As technology advances, cables and classic electrodes will disappear, AI and sensors will take hold instead. New monitoring devices will have to be developed, they will be less invasive, smaller, more comfortable and performing in the same way.
To address your topic of "contact points": I suppose it is all the same points because ECG is standardised - you have to use the standard positions, I suppose. One of the things I have seen done is hair on the chest is removed to improve the contact.
In regard to the points you mentioned in the text, I totally agree - future monitoring devices will have to be developed, they will be less invasive, smaller and more comfortable. Do you think these will be more for the purpose of detecting myocardial ischaemia or for arrhythmias?
The contact points are relevant to creating what are known as lead axes, so it depends on what lead axis you want to display on the ECG. The most important aspect of a skin electrode is the skin preparation before sticking the electrode in place.
How do you know that cables and electrodes are going to disappear? To suggest that implies you know how AI is going to provide an ECG recording. I think the more likely purpose of AI is in the interpretation of the ECG signal after it is acquired.
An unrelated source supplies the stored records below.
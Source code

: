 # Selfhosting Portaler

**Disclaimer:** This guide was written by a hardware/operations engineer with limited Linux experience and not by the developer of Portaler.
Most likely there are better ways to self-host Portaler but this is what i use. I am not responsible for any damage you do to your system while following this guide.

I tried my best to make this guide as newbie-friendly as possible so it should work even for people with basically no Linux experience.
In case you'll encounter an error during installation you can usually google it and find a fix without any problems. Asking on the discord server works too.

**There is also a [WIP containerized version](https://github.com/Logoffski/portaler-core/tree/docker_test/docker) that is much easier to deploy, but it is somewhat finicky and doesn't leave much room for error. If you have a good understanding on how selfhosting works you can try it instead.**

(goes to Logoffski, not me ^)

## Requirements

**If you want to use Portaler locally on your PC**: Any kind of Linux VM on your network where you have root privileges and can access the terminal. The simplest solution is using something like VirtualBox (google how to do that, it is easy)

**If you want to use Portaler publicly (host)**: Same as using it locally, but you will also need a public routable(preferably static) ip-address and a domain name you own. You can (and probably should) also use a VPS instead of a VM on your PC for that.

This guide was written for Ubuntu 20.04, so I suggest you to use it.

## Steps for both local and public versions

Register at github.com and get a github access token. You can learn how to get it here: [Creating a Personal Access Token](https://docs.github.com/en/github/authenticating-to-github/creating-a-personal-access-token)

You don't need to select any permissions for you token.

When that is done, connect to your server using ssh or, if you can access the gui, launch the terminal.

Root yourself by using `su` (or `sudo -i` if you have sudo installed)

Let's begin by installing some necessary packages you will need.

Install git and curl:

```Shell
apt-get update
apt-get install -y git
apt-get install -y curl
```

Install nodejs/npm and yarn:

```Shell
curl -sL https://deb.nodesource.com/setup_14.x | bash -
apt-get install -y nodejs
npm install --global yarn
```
I do not believe the AI will be utilized to describe heart rhythms. Heart Rhythm is unique from so many variations and variables in human physiology. I also do not believe heart rhythm any time soon with be detected without electrode of at least one hook up. Although optical readers can detect blood flow and pulse , electrical activity of the heart is a sign of the heart muscle activity where flow may or may not be occurring. It unlikely to deduce these minute variations of electrical activity without body contact due to impedance. Impedance to electrical current flow make it very unlikely to see the heart electrical activity in the precise measurement required without touching the body.